*Collected data:*
·····
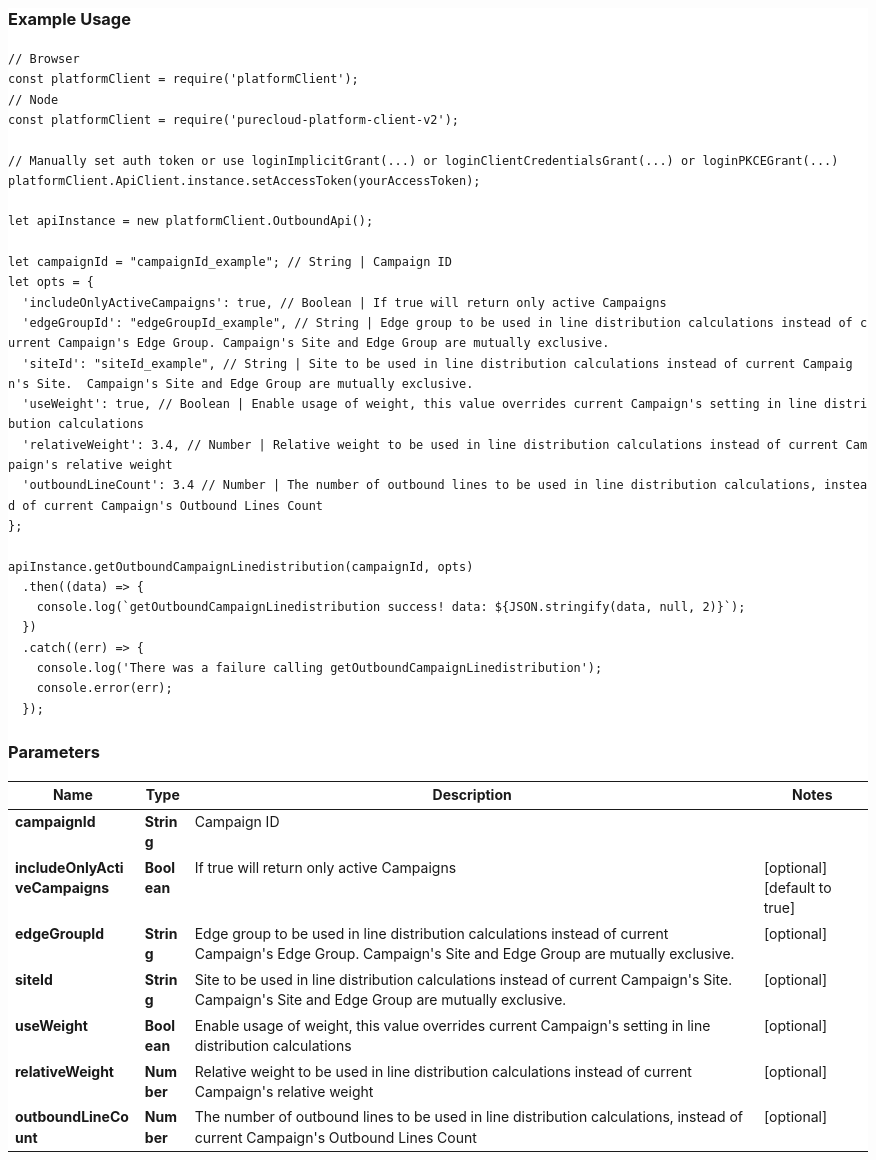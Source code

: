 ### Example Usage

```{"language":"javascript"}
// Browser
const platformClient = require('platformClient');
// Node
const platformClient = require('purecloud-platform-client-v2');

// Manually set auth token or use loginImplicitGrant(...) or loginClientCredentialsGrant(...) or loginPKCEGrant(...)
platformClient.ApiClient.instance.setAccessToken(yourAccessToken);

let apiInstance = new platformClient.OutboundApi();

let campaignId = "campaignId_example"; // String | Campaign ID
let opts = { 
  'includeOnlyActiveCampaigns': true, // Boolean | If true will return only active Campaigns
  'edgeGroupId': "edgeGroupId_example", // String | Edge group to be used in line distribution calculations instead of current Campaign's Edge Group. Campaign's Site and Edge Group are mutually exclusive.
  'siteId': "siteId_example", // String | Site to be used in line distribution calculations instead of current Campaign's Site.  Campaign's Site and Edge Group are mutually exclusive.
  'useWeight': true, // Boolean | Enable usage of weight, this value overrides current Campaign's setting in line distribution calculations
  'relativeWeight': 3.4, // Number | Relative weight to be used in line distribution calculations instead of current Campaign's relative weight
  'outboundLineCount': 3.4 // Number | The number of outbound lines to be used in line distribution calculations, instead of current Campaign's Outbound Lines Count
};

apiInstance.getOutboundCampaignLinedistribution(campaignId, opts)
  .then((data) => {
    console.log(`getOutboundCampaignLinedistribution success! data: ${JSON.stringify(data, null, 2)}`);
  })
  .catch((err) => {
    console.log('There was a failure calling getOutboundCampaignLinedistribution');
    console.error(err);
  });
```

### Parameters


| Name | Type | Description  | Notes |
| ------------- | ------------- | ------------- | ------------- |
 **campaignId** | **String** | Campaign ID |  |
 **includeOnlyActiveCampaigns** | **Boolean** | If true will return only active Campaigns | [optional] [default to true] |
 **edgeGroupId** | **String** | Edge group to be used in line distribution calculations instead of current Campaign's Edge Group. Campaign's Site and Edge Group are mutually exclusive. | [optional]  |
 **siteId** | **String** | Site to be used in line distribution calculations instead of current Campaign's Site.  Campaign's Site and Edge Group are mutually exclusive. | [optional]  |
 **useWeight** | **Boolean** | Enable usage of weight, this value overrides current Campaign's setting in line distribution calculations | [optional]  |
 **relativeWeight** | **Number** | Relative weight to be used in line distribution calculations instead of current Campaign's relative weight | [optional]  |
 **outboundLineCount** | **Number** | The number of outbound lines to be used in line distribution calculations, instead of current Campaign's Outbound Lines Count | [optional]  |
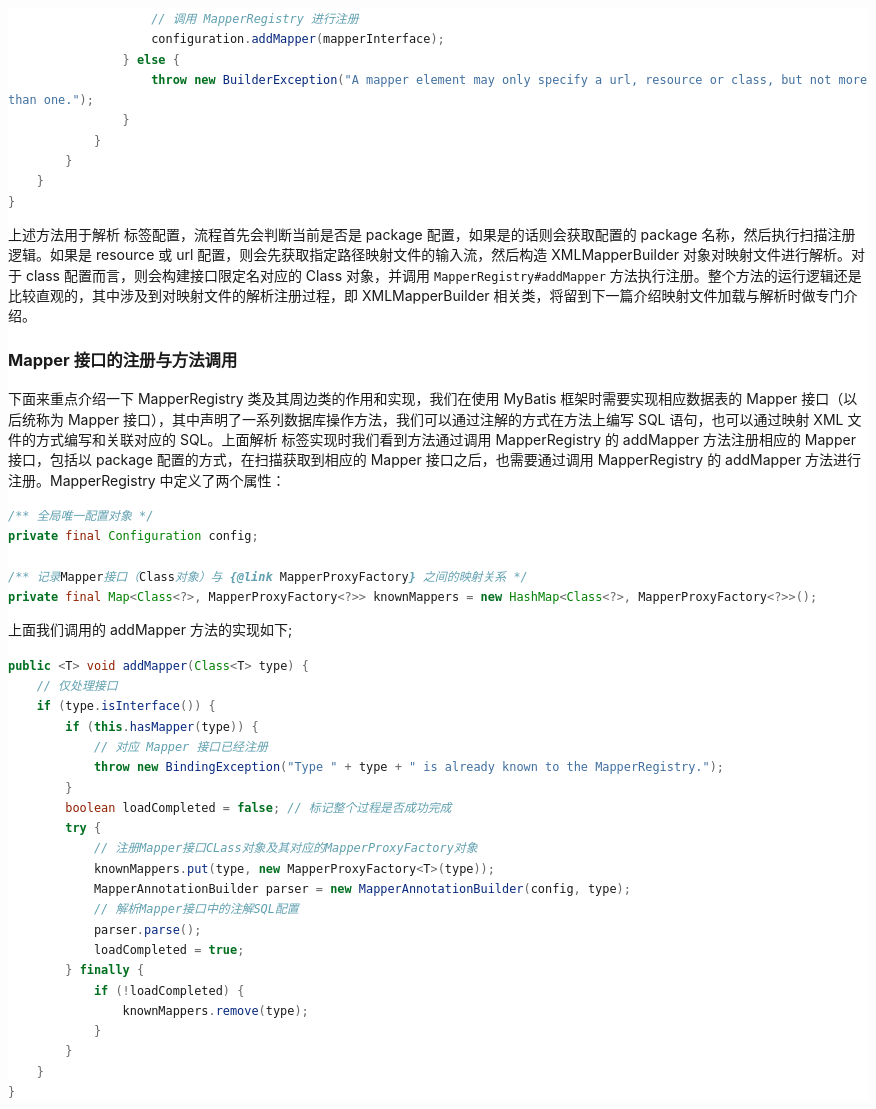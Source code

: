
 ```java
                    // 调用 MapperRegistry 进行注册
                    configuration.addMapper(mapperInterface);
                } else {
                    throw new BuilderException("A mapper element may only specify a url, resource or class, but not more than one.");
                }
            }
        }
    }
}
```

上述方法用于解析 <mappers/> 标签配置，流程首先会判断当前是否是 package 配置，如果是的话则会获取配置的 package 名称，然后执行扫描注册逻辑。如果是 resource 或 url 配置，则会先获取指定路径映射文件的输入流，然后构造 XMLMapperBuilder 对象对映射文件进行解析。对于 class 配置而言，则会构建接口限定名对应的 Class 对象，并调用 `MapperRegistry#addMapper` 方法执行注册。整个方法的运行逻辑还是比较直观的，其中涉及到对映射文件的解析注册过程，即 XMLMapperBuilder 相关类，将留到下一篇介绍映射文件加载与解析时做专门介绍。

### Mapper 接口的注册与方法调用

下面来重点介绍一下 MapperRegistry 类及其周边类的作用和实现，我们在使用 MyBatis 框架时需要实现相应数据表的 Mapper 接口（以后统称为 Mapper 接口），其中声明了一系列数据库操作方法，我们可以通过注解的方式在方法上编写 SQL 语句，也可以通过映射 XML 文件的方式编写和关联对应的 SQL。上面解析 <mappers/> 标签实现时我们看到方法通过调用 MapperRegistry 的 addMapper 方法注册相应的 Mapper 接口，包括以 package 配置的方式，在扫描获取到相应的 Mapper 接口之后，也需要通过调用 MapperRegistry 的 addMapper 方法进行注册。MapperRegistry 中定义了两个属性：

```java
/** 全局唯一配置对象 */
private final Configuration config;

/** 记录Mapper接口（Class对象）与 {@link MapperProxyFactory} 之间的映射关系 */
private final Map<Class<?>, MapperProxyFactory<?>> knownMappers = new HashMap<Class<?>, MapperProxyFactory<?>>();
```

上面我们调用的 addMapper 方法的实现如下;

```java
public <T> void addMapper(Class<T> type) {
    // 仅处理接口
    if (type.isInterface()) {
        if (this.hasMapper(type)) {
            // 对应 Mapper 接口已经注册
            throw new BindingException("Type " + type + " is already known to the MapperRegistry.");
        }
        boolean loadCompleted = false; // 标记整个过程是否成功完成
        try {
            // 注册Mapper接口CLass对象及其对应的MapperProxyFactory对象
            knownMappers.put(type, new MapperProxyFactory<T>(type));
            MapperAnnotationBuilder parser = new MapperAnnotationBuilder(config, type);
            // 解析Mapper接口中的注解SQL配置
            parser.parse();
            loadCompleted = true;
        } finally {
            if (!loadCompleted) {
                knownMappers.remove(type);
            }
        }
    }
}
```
·····
*WHAT YOU WILL DO:*
Leaving out the images, return the entries above exactly as they read.

*TASK RESPONSE:*
Source code

: ### Example Usage

```{"language":"javascript"}
// Browser
const platformClient = require('platformClient');
// Node
const platformClient = require('purecloud-platform-client-v2');

// Manually set auth token or use loginImplicitGrant(...) or loginClientCredentialsGrant(...) or loginPKCEGrant(...)
platformClient.ApiClient.instance.setAccessToken(yourAccessToken);

let apiInstance = new platformClient.OutboundApi();

let campaignId = "campaignId_example"; // String | Campaign ID
let opts = { 
  'includeOnlyActiveCampaigns': true, // Boolean | If true will return only active Campaigns
  'edgeGroupId': "edgeGroupId_example", // String | Edge group to be used in line distribution calculations instead of current Campaign's Edge Group. Campaign's Site and Edge Group are mutually exclusive.
  'siteId': "siteId_example", // String | Site to be used in line distribution calculations instead of current Campaign's Site.  Campaign's Site and Edge Group are mutually exclusive.
  'useWeight': true, // Boolean | Enable usage of weight, this value overrides current Campaign's setting in line distribution calculations
  'relativeWeight': 3.4, // Number | Relative weight to be used in line distribution calculations instead of current Campaign's relative weight
  'outboundLineCount': 3.4 // Number | The number of outbound lines to be used in line distribution calculations, instead of current Campaign's Outbound Lines Count
};

apiInstance.getOutboundCampaignLinedistribution(campaignId, opts)
  .then((data) => {
    console.log(`getOutboundCampaignLinedistribution success! data: ${JSON.stringify(data, null, 2)}`);
  })
  .catch((err) => {
    console.log('There was a failure calling getOutboundCampaignLinedistribution');
    console.error(err);
  });
```

### Parameters


| Name | Type | Description  | Notes |
| ------------- | ------------- | ------------- | ------------- |
 **campaignId** | **String** | Campaign ID |  |
 **includeOnlyActiveCampaigns** | **Boolean** | If true will return only active Campaigns | [optional] [default to true] |
 **edgeGroupId** | **String** | Edge group to be used in line distribution calculations instead of current Campaign's Edge Group. Campaign's Site and Edge Group are mutually exclusive. | [optional]  |
 **siteId** | **String** | Site to be used in line distribution calculations instead of current Campaign's Site.  Campaign's Site and Edge Group are mutually exclusive. | [optional]  |
 **useWeight** | **Boolean** | Enable usage of weight, this value overrides current Campaign's setting in line distribution calculations | [optional]  |
 **relativeWeight** | **Number** | Relative weight to be used in line distribution calculations instead of current Campaign's relative weight | [optional]  |
 **outboundLineCount** | **Number** | The number of outbound lines to be used in line distribution calculations, instead of current Campaign's Outbound Lines Count | [optional]  |
Source code

:
 ```java
                    // 调用 MapperRegistry 进行注册
                    configuration.addMapper(mapperInterface);
                } else {
                    throw new BuilderException("A mapper element may only specify a url, resource or class, but not more than one.");
                }
            }
        }
    }
}
```

上述方法用于解析 <mappers/> 标签配置，流程首先会判断当前是否是 package 配置，如果是的话则会获取配置的 package 名称，然后执行扫描注册逻辑。如果是 resource 或 url 配置，则会先获取指定路径映射文件的输入流，然后构造 XMLMapperBuilder 对象对映射文件进行解析。对于 class 配置而言，则会构建接口限定名对应的 Class 对象，并调用 `MapperRegistry#addMapper` 方法执行注册。整个方法的运行逻辑还是比较直观的，其中涉及到对映射文件的解析注册过程，即 XMLMapperBuilder 相关类，将留到下一篇介绍映射文件加载与解析时做专门介绍。

### Mapper 接口的注册与方法调用

下面来重点介绍一下 MapperRegistry 类及其周边类的作用和实现，我们在使用 MyBatis 框架时需要实现相应数据表的 Mapper 接口（以后统称为 Mapper 接口），其中声明了一系列数据库操作方法，我们可以通过注解的方式在方法上编写 SQL 语句，也可以通过映射 XML 文件的方式编写和关联对应的 SQL。上面解析 <mappers/> 标签实现时我们看到方法通过调用 MapperRegistry 的 addMapper 方法注册相应的 Mapper 接口，包括以 package 配置的方式，在扫描获取到相应的 Mapper 接口之后，也需要通过调用 MapperRegistry 的 addMapper 方法进行注册。MapperRegistry 中定义了两个属性：

```java
/** 全局唯一配置对象 */
private final Configuration config;

/** 记录Mapper接口（Class对象）与 {@link MapperProxyFactory} 之间的映射关系 */
private final Map<Class<?>, MapperProxyFactory<?>> knownMappers = new HashMap<Class<?>, MapperProxyFactory<?>>();
```

上面我们调用的 addMapper 方法的实现如下;

```java
public <T> void addMapper(Class<T> type) {
    // 仅处理接口
    if (type.isInterface()) {
        if (this.hasMapper(type)) {
            // 对应 Mapper 接口已经注册
            throw new BindingException("Type " + type + " is already known to the MapperRegistry.");
        }
        boolean loadCompleted = false; // 标记整个过程是否成功完成
        try {
            // 注册Mapper接口CLass对象及其对应的MapperProxyFactory对象
            knownMappers.put(type, new MapperProxyFactory<T>(type));
            MapperAnnotationBuilder parser = new MapperAnnotationBuilder(config, type);
            // 解析Mapper接口中的注解SQL配置
            parser.parse();
            loadCompleted = true;
        } finally {
            if (!loadCompleted) {
                knownMappers.remove(type);
            }
        }
    }
}
```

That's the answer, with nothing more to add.